_What the task asks_: The result should be every line in the data below that carries the string "about".
(Task input)
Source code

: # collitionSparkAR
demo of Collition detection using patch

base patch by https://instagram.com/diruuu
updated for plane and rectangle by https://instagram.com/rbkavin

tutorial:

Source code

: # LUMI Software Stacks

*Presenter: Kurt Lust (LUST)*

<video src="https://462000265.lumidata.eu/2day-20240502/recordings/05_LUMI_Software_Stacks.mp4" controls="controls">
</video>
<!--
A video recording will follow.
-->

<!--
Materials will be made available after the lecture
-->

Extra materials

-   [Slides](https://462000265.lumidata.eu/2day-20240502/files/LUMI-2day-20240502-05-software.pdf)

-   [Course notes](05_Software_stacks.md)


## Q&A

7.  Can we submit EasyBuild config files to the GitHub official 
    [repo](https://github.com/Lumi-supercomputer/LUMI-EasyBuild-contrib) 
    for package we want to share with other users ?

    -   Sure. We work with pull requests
(End Task input)
(Task input)
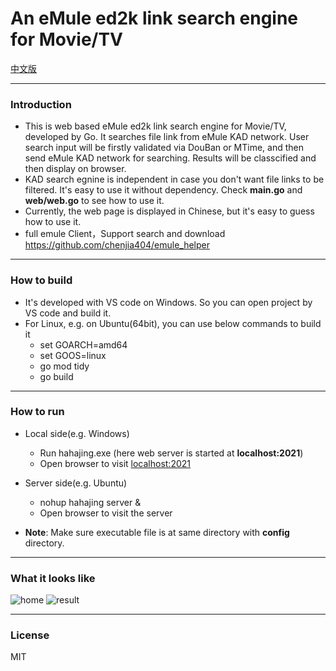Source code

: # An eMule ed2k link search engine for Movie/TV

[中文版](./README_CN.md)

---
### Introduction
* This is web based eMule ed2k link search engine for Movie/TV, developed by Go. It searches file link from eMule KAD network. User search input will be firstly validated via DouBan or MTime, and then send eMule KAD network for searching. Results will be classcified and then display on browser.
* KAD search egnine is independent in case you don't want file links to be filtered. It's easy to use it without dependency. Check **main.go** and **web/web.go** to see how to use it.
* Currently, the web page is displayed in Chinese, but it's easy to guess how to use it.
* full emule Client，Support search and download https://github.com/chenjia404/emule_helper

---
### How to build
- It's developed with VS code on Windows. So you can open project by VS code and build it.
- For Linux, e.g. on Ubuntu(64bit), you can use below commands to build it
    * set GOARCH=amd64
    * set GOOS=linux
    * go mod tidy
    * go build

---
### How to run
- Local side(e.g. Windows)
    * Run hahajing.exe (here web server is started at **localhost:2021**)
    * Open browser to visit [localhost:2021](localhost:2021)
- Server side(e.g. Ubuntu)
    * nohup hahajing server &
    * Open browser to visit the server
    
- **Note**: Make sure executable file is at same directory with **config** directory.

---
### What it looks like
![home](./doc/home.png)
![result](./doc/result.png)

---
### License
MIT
(End Task input)
(Task input)
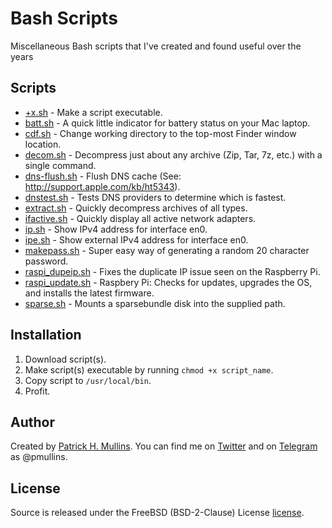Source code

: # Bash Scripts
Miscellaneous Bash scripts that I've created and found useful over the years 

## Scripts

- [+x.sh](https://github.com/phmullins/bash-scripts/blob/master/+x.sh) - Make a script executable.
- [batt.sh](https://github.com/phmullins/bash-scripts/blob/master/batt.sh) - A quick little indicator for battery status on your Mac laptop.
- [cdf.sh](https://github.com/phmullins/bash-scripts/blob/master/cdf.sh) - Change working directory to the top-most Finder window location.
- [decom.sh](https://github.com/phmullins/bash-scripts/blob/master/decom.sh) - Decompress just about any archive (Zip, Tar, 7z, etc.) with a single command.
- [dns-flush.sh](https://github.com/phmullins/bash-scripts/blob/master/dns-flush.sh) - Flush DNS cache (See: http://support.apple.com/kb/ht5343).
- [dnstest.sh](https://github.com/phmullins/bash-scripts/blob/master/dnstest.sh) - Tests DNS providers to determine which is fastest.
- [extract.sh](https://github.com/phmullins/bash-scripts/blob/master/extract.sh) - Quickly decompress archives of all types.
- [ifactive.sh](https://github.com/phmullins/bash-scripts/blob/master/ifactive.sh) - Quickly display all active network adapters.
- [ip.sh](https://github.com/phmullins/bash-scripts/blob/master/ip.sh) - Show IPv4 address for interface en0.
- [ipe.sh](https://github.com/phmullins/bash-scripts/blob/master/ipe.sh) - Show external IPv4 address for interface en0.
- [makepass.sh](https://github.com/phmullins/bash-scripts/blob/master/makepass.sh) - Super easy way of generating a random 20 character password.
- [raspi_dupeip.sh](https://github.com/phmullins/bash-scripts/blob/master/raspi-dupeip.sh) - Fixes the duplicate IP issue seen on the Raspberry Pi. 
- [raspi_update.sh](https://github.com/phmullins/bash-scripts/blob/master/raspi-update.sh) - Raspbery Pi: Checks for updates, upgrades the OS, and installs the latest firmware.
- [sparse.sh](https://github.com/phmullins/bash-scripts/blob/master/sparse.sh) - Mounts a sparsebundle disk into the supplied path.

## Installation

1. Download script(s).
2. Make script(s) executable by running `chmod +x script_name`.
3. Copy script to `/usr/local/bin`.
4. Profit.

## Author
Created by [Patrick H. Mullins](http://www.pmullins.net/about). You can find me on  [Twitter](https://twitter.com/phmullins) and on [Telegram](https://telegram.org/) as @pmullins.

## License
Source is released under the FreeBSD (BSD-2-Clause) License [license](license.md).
(End Task input)
_Written response_:
- [decom.sh](https://github.com/phmullins/bash-scripts/blob/master/decom.sh) - Decompress just about any archive (Zip, Tar, 7z, etc.) with a single command.
Created by [Patrick H. Mullins](http://www.pmullins.net/about). You can find me on  [Twitter](https://twitter.com/phmullins) and on [Telegram](https://telegram.org/) as @pmullins.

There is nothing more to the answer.